Monday, September 14, 2009

Great and Desperate Cures for Addiction


《Chinese Journal of Drug Dependence》1999-04

Does anyone know what aerosol bioelectricity is?? And why it might be used to treat heroin addiction? The entire literature seems to be in Chinese. I came across that particular paper while searching for others, specifically reports on ablative psychosurgery1 for the treatment of opiate addiction in China (Gao et al., 2003 is the first in English). Hence, the title of the present post is a reference to the book by Elliot Valenstein, Great and Desperate Cures: The Rise and Decline of Psychosurgery and Other Radical Treatments for Mental Illness.

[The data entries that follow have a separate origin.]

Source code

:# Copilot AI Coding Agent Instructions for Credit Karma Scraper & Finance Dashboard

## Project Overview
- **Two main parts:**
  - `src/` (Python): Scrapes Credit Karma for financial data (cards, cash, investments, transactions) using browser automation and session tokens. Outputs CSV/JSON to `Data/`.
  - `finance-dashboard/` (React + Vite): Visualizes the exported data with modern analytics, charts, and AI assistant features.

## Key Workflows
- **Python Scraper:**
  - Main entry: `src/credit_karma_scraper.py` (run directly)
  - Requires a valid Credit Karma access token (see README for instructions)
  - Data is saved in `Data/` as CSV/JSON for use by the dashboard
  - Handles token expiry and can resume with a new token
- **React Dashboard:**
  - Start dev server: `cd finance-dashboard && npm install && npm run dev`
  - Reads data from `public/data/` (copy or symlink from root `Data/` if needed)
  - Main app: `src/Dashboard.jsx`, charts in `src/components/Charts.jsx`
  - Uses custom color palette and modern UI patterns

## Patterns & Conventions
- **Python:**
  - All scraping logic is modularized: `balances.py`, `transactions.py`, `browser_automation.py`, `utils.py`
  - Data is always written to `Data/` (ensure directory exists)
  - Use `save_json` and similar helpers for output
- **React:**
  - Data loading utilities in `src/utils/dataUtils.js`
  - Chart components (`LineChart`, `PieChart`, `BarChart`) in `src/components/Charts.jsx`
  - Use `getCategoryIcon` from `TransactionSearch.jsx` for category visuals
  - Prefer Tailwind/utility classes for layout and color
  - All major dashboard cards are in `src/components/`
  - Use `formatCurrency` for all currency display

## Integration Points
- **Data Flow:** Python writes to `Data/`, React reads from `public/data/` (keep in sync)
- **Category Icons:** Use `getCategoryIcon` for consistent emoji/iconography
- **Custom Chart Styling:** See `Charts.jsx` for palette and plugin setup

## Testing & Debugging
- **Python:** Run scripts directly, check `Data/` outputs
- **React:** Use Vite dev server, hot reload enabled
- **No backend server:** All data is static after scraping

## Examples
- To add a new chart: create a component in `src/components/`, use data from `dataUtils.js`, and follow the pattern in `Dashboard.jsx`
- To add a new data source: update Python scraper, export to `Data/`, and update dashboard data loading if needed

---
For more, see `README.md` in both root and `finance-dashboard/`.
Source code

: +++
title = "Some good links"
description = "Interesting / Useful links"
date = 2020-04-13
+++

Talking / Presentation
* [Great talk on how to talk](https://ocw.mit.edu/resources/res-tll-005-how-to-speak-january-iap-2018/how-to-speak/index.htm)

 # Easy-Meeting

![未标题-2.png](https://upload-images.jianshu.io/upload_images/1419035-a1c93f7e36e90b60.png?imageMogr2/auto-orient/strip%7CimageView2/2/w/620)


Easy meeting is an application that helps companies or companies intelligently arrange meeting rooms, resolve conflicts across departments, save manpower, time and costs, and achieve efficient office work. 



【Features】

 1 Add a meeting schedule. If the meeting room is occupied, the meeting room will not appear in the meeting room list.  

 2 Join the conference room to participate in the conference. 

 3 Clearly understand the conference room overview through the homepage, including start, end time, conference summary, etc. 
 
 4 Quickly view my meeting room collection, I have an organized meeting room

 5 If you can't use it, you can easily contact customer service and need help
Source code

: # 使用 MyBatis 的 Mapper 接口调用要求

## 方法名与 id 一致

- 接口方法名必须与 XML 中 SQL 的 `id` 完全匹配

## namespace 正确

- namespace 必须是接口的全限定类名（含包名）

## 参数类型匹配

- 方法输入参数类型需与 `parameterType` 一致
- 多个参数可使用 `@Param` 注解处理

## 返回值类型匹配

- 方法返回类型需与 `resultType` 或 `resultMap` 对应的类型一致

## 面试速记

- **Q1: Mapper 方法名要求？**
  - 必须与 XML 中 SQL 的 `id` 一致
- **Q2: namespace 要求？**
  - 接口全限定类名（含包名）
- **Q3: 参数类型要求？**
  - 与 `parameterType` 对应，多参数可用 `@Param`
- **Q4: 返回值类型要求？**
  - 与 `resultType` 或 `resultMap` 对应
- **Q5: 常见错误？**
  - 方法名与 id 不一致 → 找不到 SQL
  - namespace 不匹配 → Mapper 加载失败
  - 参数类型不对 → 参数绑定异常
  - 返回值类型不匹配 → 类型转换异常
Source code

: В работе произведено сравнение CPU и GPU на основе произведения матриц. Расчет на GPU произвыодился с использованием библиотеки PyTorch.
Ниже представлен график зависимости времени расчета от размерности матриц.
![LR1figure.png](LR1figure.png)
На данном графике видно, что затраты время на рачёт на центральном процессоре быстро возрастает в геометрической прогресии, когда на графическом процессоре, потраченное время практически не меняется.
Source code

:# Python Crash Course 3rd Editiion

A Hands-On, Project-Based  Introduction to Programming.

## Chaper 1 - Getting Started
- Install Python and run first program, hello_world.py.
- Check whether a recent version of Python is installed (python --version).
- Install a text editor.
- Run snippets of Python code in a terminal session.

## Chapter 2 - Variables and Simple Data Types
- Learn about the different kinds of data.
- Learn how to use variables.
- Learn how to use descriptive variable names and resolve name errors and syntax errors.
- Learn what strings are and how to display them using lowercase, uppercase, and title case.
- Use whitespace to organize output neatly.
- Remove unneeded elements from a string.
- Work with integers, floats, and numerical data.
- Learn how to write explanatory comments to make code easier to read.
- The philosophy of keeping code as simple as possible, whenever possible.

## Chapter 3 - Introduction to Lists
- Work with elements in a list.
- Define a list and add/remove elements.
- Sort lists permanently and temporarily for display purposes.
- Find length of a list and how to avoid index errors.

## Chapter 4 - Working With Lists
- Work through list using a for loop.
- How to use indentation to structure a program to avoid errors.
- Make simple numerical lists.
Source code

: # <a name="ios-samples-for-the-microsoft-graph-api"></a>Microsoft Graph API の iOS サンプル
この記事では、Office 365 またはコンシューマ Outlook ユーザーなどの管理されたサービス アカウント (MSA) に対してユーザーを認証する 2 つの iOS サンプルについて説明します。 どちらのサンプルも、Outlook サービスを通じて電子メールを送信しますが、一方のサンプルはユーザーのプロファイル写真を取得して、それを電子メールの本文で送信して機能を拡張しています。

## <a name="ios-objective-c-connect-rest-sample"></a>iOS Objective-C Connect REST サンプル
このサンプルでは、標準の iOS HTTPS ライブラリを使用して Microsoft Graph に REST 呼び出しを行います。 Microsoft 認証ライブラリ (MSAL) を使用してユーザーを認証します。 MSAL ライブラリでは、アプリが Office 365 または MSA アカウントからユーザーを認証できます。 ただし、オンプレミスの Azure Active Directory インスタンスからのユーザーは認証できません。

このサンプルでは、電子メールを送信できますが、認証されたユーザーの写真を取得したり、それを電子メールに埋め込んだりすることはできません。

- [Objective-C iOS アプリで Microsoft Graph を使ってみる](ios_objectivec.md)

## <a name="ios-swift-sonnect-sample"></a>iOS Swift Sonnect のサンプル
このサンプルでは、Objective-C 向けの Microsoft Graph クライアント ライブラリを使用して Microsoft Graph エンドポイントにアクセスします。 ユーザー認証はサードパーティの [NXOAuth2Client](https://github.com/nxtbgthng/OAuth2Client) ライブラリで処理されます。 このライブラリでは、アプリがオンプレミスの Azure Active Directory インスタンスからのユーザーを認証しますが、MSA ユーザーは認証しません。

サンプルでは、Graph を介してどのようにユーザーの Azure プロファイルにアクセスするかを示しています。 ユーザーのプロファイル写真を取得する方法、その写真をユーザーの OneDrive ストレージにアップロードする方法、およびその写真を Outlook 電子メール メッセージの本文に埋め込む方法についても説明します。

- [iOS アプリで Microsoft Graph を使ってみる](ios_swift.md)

Are there other "unusual" Chinese treatments for addiction, beyond what might be expected (e.g., acupuncture and traditional medicine)? Tetrodotoxin (TTX), a neurotoxin found in puffer fish, is a worthy runner up to aerosol bioelectricity. TTX inhibits action potentials by blocking voltage-dependent sodium channels. It has been tested as a treatment for severe cancer pain, which motivated Shi and colleagues (2009) to compare low dose TTX to placebo in abstinent addicts. After watching a heroin-related video, the group receiving TTX reported lower levels of craving and anxiety, without alterations in heart rate or blood pressure. However, these acute results were from a single session with no long-term follow up.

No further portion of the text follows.